▶ [Activity]: Pictures are to be left out. Copy exactly, and only, the lines from the start of the entries below to the line with "- PRD acceptance", both included.

[[ Extracted information, beginning ]]

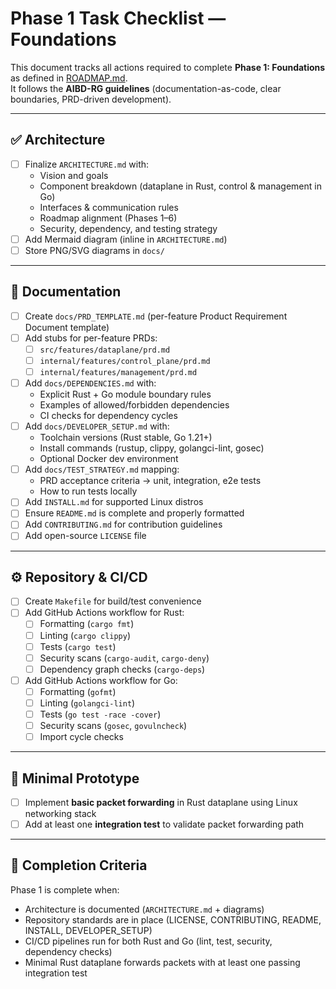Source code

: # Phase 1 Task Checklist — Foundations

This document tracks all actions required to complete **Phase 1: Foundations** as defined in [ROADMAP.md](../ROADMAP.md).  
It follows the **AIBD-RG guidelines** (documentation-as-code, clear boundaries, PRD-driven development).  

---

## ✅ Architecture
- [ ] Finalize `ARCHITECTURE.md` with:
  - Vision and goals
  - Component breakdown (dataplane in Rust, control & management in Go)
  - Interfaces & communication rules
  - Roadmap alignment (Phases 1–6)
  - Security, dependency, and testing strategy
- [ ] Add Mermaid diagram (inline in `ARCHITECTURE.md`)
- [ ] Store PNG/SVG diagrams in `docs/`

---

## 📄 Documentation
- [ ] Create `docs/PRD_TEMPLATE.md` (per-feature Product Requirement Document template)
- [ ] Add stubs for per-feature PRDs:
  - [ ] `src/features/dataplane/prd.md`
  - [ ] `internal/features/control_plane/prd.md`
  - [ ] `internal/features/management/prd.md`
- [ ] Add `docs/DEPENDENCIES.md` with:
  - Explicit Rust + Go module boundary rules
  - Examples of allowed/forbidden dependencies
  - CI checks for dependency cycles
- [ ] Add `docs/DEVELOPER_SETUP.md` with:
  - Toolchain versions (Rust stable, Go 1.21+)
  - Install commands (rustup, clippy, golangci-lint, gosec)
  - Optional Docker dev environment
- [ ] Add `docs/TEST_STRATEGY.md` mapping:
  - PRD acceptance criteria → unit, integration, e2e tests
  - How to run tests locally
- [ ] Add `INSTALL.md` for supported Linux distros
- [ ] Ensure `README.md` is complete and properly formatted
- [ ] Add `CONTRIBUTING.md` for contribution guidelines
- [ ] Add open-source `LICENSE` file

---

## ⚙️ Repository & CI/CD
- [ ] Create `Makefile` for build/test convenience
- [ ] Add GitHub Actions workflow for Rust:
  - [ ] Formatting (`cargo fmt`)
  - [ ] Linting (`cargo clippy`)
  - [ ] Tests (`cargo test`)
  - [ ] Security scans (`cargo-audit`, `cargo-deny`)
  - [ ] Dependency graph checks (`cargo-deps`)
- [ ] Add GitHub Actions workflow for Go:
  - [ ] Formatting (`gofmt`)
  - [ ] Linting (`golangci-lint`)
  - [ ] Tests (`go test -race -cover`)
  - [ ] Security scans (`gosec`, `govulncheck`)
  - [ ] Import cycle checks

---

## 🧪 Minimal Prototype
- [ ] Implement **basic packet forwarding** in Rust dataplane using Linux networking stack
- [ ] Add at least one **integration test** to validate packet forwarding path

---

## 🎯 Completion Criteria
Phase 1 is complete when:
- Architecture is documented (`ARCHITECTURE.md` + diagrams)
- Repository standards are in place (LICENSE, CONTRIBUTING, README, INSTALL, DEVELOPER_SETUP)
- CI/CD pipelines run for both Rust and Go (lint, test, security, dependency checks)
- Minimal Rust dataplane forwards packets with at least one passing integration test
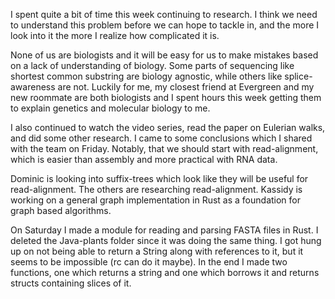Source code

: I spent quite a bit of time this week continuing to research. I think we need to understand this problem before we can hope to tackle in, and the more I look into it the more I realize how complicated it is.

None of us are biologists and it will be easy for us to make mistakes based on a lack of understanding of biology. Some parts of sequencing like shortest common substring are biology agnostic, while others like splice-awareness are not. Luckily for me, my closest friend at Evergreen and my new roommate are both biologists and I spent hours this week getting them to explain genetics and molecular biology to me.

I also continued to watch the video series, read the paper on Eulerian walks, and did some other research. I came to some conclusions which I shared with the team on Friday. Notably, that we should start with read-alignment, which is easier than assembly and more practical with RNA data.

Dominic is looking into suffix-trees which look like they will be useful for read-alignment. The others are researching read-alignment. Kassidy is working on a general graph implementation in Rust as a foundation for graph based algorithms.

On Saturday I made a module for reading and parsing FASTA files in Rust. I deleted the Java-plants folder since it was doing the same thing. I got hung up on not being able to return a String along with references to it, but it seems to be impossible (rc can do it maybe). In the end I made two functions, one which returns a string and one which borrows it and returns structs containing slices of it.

[[ Extracted information, end ]]

▶ [Answer box]:
Source code

: # Phase 1 Task Checklist — Foundations

This document tracks all actions required to complete **Phase 1: Foundations** as defined in [ROADMAP.md](../ROADMAP.md).  
It follows the **AIBD-RG guidelines** (documentation-as-code, clear boundaries, PRD-driven development).  

---

## ✅ Architecture
- [ ] Finalize `ARCHITECTURE.md` with:
  - Vision and goals
  - Component breakdown (dataplane in Rust, control & management in Go)
  - Interfaces & communication rules
  - Roadmap alignment (Phases 1–6)
  - Security, dependency, and testing strategy
- [ ] Add Mermaid diagram (inline in `ARCHITECTURE.md`)
- [ ] Store PNG/SVG diagrams in `docs/`

---

## 📄 Documentation
- [ ] Create `docs/PRD_TEMPLATE.md` (per-feature Product Requirement Document template)
- [ ] Add stubs for per-feature PRDs:
  - [ ] `src/features/dataplane/prd.md`
  - [ ] `internal/features/control_plane/prd.md`
  - [ ] `internal/features/management/prd.md`
- [ ] Add `docs/DEPENDENCIES.md` with:
  - Explicit Rust + Go module boundary rules
  - Examples of allowed/forbidden dependencies
  - CI checks for dependency cycles
- [ ] Add `docs/DEVELOPER_SETUP.md` with:
  - Toolchain versions (Rust stable, Go 1.21+)
  - Install commands (rustup, clippy, golangci-lint, gosec)
  - Optional Docker dev environment
- [ ] Add `docs/TEST_STRATEGY.md` mapping:
  - PRD acceptance criteria → unit, integration, e2e tests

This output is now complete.